WORK ORDER >> Track down each line below containing the string "allowing" and copy it.

LISTED RECORDS >>
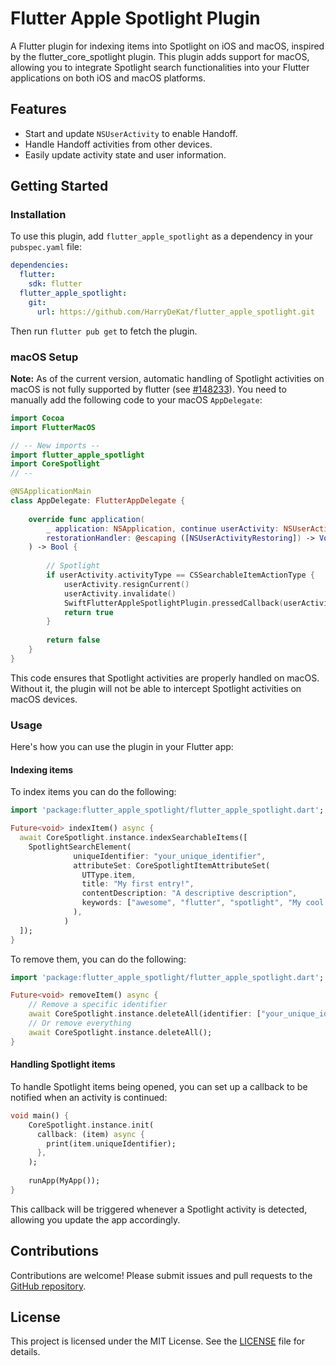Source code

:# Flutter Apple Spotlight Plugin

A Flutter plugin for indexing items into Spotlight on iOS and macOS, inspired by the flutter_core_spotlight plugin. This plugin adds support for macOS, allowing you to integrate Spotlight search functionalities into your Flutter applications on both iOS and macOS platforms.

## Features

- Start and update `NSUserActivity` to enable Handoff.
- Handle Handoff activities from other devices.
- Easily update activity state and user information.
  
## Getting Started

### Installation

To use this plugin, add `flutter_apple_spotlight` as a dependency in your `pubspec.yaml` file:

```yaml
dependencies:
  flutter:
    sdk: flutter
  flutter_apple_spotlight:
    git:
      url: https://github.com/HarryDeKat/flutter_apple_spotlight.git
```

Then run `flutter pub get` to fetch the plugin.

### macOS Setup

**Note:** As of the current version, automatic handling of Spotlight activities on macOS is not fully supported by flutter (see [#148233](https://github.com/flutter/flutter/issues/148233)). You need to manually add the following code to your macOS `AppDelegate`:

```swift
import Cocoa
import FlutterMacOS

// -- New imports -- 
import flutter_apple_spotlight
import CoreSpotlight
// -- 

@NSApplicationMain
class AppDelegate: FlutterAppDelegate {
    
    override func application(
        _ application: NSApplication, continue userActivity: NSUserActivity,
        restorationHandler: @escaping ([NSUserActivityRestoring]) -> Void
    ) -> Bool {
        
        // Spotlight
        if userActivity.activityType == CSSearchableItemActionType {
            userActivity.resignCurrent()
            userActivity.invalidate()
            SwiftFlutterAppleSpotlightPlugin.pressedCallback(userActivity: userActivity)
            return true
        }
        
        return false
    }
}
```

This code ensures that Spotlight activities are properly handled on macOS. Without it, the plugin will not be able to intercept Spotlight activities on macOS devices.

### Usage

Here's how you can use the plugin in your Flutter app:

#### Indexing items

To index items you can do the following: 

```dart
import 'package:flutter_apple_spotlight/flutter_apple_spotlight.dart';

Future<void> indexItem() async {
  await CoreSpotlight.instance.indexSearchableItems([
    SpotlightSearchElement(
              uniqueIdentifier: "your_unique_identifier",
              attributeSet: CoreSpotlightItemAttributeSet(
                UTType.item,
                title: "My first entry!",
                contentDescription: "A descriptive description",
                keywords: ["awesome", "flutter", "spotlight", "My cool app"],
              ),
            )
  ]);
}
```

To remove them, you can do the following:

```dart
import 'package:flutter_apple_spotlight/flutter_apple_spotlight.dart';

Future<void> removeItem() async {
    // Remove a specific identifier
    await CoreSpotlight.instance.deleteAll(identifier: ["your_unique_identifier"]);
    // Or remove everything
    await CoreSpotlight.instance.deleteAll();
}
```

#### Handling Spotlight items

To handle Spotlight items being opened, you can set up a callback to be notified when an activity is continued:

```dart
void main() {
    CoreSpotlight.instance.init(
      callback: (item) async {
        print(item.uniqueIdentifier);
      },
    );
  
    runApp(MyApp());
}
```

This callback will be triggered whenever a Spotlight activity is detected, allowing you update the app accordingly.

## Contributions

Contributions are welcome! Please submit issues and pull requests to the [GitHub repository](https://github.com/HarryDeKat/flutter_apple_spotlight).

## License

This project is licensed under the MIT License. See the [LICENSE](https://github.com/your_username/flutter_apple_spotlight/blob/main/LICENSE) file for details.
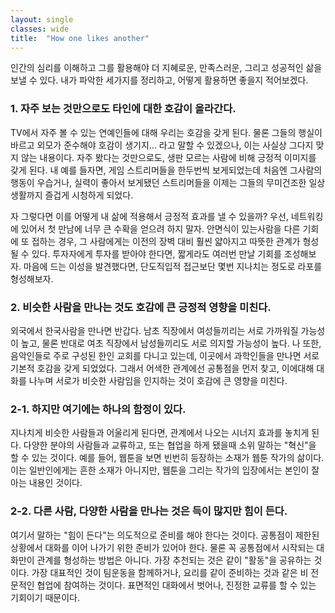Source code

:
 ```yaml
---
layout: single
classes: wide
title:  "How one likes another"
---
```


인간의 심리를 이해하고 그를 활용해야 더 지혜로운, 만족스러운, 그리고 성공적인 삶을 보낼 수 있다.
내가 파악한 세가지를 정리하고, 어떻게 활용하면 좋을지 적어보겠다.
### 1. 자주 보는 것만으로도 타인에 대한 호감이 올라간다.
TV에서 자주 볼 수 있는 연예인들에 대해 우리는 호감을 갖게 된다.
물론 그들의 행실이 바르고 외모가 준수해야 호감이 생기지... 라고 말할 수 있겠으나, 이는 사실상 그다지 맞지 않는 내용이다. 
자주 봤다는 것만으로도, 생판 모르는 사람에 비해 긍정적 이미지를 갖게 된다. 
내 예를 들자면, 게임 스트리머들을 한두번씩 보게되었는데 처음엔 그사람의 행동이 우습거나, 실력이 좋아서 보게됐던 스트리머들을 이제는 그들의 무미건조한 일상생활까지 즐겁게 시청하게 되었다. 

자 그렇다면 이를 어떻게 내 삶에 적용해서 긍정적 효과를 낼 수 있을까? 
우선, 네트워킹에 있어서 첫 만남에 너무 큰 수확을 얻으려 하지 말자. 
안면식이 있는사람을 다른 기회에 또 접하는 경우, 그 사람에게는 이전의 장벽 대비 훨씬 얇아지고 따뜻한 관계가 형성 될 수 있다. 
투자자에게 투자를 받아야 한다면, 짧게라도 여러번 만날 기회를 조성해보자. 
마음에 드는 이성을 발견했다면, 단도직입적 접근보단 몇번 지나치는 정도로 라포를 형성해보자.  

### 2. 비슷한 사람을 만나는 것도 호감에 큰 긍정적 영향을 미친다.
외국에서 한국사람을 만나면 반갑다. 
남초 직장에서 여성들끼리는 서로 가까워질 가능성이 높고, 물론 반대로 여초 직장에서 남성들끼리도 서로 의지할 가능성이 높다. 
나 또한, 음악인들로 주로 구성된 한인 교회를 다니고 있는데, 이곳에서 과학인들을 만나면 서로 기본적 호감을 갖게 되었었다. 
그래서 어색한 관계에선 공통점을 먼저 찾고, 이에대해 대화를 나누며 서로가 비슷한 사람임을 인지하는 것이 호감에 큰 영향을 미친다. 

### 2-1. 하지만 여기에는 하나의 함정이 있다.
지나치게 비슷한 사람들과 어울리게 된다면, 관계에서 나오는 시너지 효과를 놓치게 된다. 
다양한 분야의 사람들과 교류하고, 또는 협업을 하게 됐을때 소위 말하는 "혁신"을 할 수 있는 것이다. 
예를 들어, 웹툰을 보면 빈번히 등장하는 소재가 웹툰 작가의 삶이다. 이는 일반인에게는 흔한 소재가 아니지만, 웹툰을 그리는 작가의 입장에서는 본인이 잘 아는 내용인 것이다. 

### 2-2. 다른 사람, 다양한 사람을 만나는 것은 득이 많지만 힘이 든다.
여기서 말하는 "힘이 든다"는 의도적으로 준비를 해야 한다는 것이다. 
공통점이 제한된 상황에서 대화를 이어 나가기 위한 준비가 있어야 한다. 물론 꼭 공통점에서 시작되는 대화만이 관계를 형성하는 방법은 아니다. 가장 추천되는 것은 같이 "활동"을 공유하는 것이다. 가장 대표적인 것이 팀운동을 함께하거나, 요리를 같이 준비하는 것과 같은 비 전문적인 협업에 참여하는 것이다. 
표면적인 대화에서 벗어나, 진정한 교류를 할 수 있는 기회이기 때문이다.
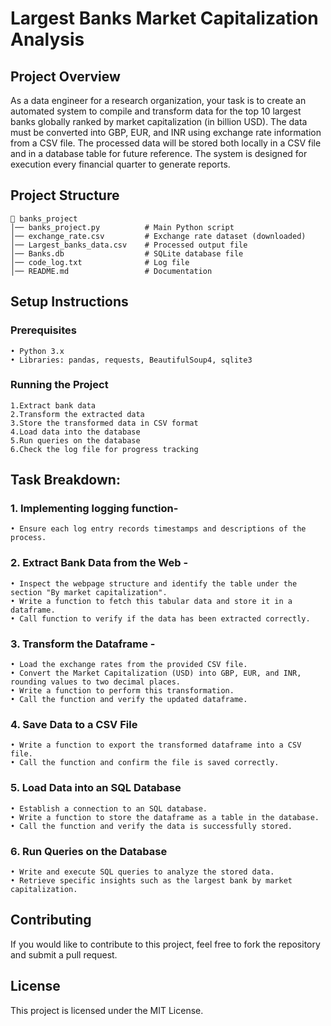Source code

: # Largest Banks Market Capitalization Analysis

## Project Overview

As a data engineer for a research organization, your task is to create an automated system to compile and transform data for the top 10 largest banks globally ranked by market capitalization (in billion USD). The data must be converted into GBP, EUR, and INR using exchange rate information from a CSV file. The processed data will be stored both locally in a CSV file and in a database table for future reference. The system is designed for execution every financial quarter to generate reports.

## Project Structure
```
📁 banks_project
│── banks_project.py          # Main Python script
│── exchange_rate.csv         # Exchange rate dataset (downloaded)
│── Largest_banks_data.csv    # Processed output file
│── Banks.db                  # SQLite database file
│── code_log.txt              # Log file
│── README.md                 # Documentation

```
## Setup Instructions
### Prerequisites
    • Python 3.x
    • Libraries: pandas, requests, BeautifulSoup4, sqlite3
### Running the Project
    1.Extract bank data
    2.Transform the extracted data
    3.Store the transformed data in CSV format
    4.Load data into the database
    5.Run queries on the database
    6.Check the log file for progress tracking


## Task Breakdown:
### 1. Implementing logging function- 
    • Ensure each log entry records timestamps and descriptions of the process.

### 2. Extract Bank Data from the Web -
    • Inspect the webpage structure and identify the table under the section "By market capitalization".
    • Write a function to fetch this tabular data and store it in a dataframe.
    • Call function to verify if the data has been extracted correctly.

### 3. Transform the Dataframe -
    • Load the exchange rates from the provided CSV file.
    • Convert the Market Capitalization (USD) into GBP, EUR, and INR, rounding values to two decimal places.
    • Write a function to perform this transformation.
    • Call the function and verify the updated dataframe.

### 4. Save Data to a CSV File
    • Write a function to export the transformed dataframe into a CSV file.
    • Call the function and confirm the file is saved correctly.

### 5. Load Data into an SQL Database
    • Establish a connection to an SQL database.
    • Write a function to store the dataframe as a table in the database.
    • Call the function and verify the data is successfully stored.

### 6.  Run Queries on the Database
    • Write and execute SQL queries to analyze the stored data.
    • Retrieve specific insights such as the largest bank by market capitalization.

## Contributing
If you would like to contribute to this project, feel free to fork the repository and submit a pull request.

## License
This project is licensed under the MIT License.
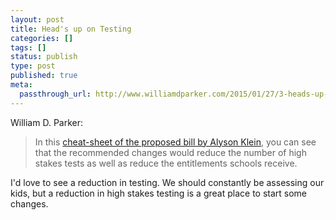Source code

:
 ```yaml
---
layout: post
title: Head's up on Testing
categories: []
tags: []
status: publish
type: post
published: true
meta:
  passthrough_url: http://www.williamdparker.com/2015/01/27/3-heads-up-on-school-testing-and-esea/
---
```


William D. Parker:


>In this 
[cheat-sheet of the proposed bill by Alyson Klein](http://blogs.edweek.org/edweek/campaign-k-12/2015/01/sen_alexanders_draft_nclb_bill.html), you can see that the recommended changes would reduce the number of high stakes tests as well as reduce the entitlements schools receive.



I'd love to see a reduction in testing. We should constantly be assessing our kids, but a reduction in high stakes testing is a great place to start some changes.
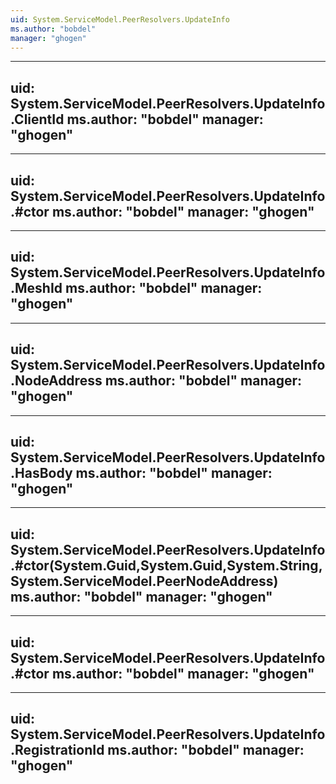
 ```yaml
---
uid: System.ServiceModel.PeerResolvers.UpdateInfo
ms.author: "bobdel"
manager: "ghogen"
---
```


---
uid: System.ServiceModel.PeerResolvers.UpdateInfo.ClientId
ms.author: "bobdel"
manager: "ghogen"
---

---
uid: System.ServiceModel.PeerResolvers.UpdateInfo.#ctor
ms.author: "bobdel"
manager: "ghogen"
---

---
uid: System.ServiceModel.PeerResolvers.UpdateInfo.MeshId
ms.author: "bobdel"
manager: "ghogen"
---

---
uid: System.ServiceModel.PeerResolvers.UpdateInfo.NodeAddress
ms.author: "bobdel"
manager: "ghogen"
---

---
uid: System.ServiceModel.PeerResolvers.UpdateInfo.HasBody
ms.author: "bobdel"
manager: "ghogen"
---

---
uid: System.ServiceModel.PeerResolvers.UpdateInfo.#ctor(System.Guid,System.Guid,System.String,System.ServiceModel.PeerNodeAddress)
ms.author: "bobdel"
manager: "ghogen"
---

---
uid: System.ServiceModel.PeerResolvers.UpdateInfo.#ctor
ms.author: "bobdel"
manager: "ghogen"
---

---
uid: System.ServiceModel.PeerResolvers.UpdateInfo.RegistrationId
ms.author: "bobdel"
manager: "ghogen"
---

WRITTEN SOLUTION >>
A Flutter plugin for indexing items into Spotlight on iOS and macOS, inspired by the flutter_core_spotlight plugin. This plugin adds support for macOS, allowing you to integrate Spotlight search functionalities into your Flutter applications on both iOS and macOS platforms.
This callback will be triggered whenever a Spotlight activity is detected, allowing you update the app accordingly.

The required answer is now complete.